> Action item: Copy exactly the line containing "Options are, well, optional." and each line after it to the end of the listing, and output nothing else.

> Data extract:
——

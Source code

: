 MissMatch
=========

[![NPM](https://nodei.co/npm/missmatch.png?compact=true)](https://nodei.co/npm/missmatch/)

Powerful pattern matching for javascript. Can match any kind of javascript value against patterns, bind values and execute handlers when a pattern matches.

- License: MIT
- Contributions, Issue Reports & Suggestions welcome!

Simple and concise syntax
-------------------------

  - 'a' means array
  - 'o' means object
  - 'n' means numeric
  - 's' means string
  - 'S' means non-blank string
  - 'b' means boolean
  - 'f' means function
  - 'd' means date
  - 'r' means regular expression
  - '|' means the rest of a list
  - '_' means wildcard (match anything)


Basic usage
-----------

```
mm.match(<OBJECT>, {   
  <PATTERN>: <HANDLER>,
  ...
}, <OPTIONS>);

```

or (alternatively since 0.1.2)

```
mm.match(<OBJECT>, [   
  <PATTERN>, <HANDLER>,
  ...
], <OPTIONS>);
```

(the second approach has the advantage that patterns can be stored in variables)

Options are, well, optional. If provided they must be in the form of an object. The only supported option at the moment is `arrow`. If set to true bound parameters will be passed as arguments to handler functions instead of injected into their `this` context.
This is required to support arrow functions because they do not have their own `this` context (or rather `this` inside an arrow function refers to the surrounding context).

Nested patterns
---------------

——

> Response to this task:
Options are, well, optional. If provided they must be in the form of an object. The only supported option at the moment is `arrow`. If set to true bound parameters will be passed as arguments to handler functions instead of injected into their `this` context.
This is required to support arrow functions because they do not have their own `this` context (or rather `this` inside an arrow function refers to the surrounding context).

Nested patterns
---------------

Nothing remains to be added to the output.